## Task requirements
Copy out the entries below exactly as they stand, but only from the line containing "number of pituitary training data: 576<br>" through the line containing "### Add predict input data".

[Source texts of formatted documents]

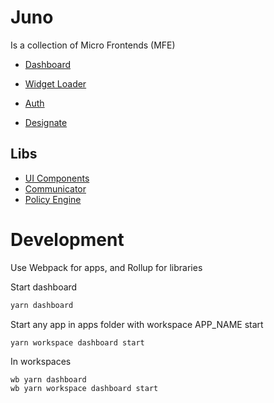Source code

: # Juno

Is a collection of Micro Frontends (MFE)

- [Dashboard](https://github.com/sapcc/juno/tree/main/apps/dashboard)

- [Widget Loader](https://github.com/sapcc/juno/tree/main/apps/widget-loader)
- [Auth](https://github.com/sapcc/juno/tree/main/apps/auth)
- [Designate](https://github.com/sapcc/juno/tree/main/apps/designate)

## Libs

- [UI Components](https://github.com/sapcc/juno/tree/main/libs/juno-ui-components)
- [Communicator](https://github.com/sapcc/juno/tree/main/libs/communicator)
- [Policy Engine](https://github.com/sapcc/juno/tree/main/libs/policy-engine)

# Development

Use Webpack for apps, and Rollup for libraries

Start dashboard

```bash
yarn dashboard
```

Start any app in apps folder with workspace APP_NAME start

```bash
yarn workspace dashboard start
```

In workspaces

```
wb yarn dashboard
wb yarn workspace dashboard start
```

==

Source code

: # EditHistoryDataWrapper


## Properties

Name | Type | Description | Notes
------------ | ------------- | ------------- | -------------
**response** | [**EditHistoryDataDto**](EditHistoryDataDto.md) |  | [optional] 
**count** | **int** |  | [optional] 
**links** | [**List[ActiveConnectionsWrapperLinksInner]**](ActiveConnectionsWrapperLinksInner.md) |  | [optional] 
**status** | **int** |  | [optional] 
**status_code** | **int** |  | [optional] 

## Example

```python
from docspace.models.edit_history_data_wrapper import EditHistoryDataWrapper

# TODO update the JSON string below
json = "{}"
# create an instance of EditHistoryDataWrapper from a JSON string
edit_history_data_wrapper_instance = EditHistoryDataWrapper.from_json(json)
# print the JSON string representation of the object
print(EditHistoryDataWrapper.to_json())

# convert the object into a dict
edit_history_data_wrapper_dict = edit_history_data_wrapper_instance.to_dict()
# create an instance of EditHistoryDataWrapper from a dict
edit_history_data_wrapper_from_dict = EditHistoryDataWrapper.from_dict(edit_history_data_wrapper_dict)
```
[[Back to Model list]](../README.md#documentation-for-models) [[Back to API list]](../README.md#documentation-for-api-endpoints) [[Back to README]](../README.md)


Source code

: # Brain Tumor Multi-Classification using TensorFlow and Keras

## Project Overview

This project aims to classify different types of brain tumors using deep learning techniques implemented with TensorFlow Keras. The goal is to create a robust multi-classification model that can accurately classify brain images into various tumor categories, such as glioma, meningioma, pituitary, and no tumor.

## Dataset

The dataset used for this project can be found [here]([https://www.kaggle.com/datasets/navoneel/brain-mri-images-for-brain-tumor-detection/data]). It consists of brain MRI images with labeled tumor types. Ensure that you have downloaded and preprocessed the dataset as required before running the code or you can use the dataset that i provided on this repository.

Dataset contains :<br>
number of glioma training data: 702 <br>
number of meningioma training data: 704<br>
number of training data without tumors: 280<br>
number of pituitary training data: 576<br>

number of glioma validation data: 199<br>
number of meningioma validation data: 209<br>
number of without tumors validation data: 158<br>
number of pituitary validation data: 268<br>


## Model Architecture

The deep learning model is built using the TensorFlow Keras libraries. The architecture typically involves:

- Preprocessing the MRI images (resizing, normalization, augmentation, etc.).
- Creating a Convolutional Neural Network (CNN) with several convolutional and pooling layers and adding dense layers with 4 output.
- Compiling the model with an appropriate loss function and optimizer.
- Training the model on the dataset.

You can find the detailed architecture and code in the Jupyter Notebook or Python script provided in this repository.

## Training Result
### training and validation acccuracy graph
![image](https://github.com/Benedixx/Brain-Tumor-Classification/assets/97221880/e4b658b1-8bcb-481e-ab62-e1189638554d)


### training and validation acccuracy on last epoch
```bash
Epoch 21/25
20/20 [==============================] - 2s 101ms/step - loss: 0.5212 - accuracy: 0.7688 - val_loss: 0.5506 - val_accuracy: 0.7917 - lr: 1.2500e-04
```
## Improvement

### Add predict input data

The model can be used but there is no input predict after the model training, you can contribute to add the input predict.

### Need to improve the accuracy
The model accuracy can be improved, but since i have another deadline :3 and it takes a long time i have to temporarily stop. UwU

## Result below
number of pituitary training data: 576<br>

number of glioma validation data: 199<br>
number of meningioma validation data: 209<br>
number of without tumors validation data: 158<br>
number of pituitary validation data: 268<br>


## Model Architecture

The deep learning model is built using the TensorFlow Keras libraries. The architecture typically involves:

- Preprocessing the MRI images (resizing, normalization, augmentation, etc.).
- Creating a Convolutional Neural Network (CNN) with several convolutional and pooling layers and adding dense layers with 4 output.
- Compiling the model with an appropriate loss function and optimizer.
- Training the model on the dataset.

You can find the detailed architecture and code in the Jupyter Notebook or Python script provided in this repository.

## Training Result
### training and validation acccuracy graph
![image](https://github.com/Benedixx/Brain-Tumor-Classification/assets/97221880/e4b658b1-8bcb-481e-ab62-e1189638554d)


### training and validation acccuracy on last epoch
```bash
Epoch 21/25
20/20 [==============================] - 2s 101ms/step - loss: 0.5212 - accuracy: 0.7688 - val_loss: 0.5506 - val_accuracy: 0.7917 - lr: 1.2500e-04
```
## Improvement

### Add predict input data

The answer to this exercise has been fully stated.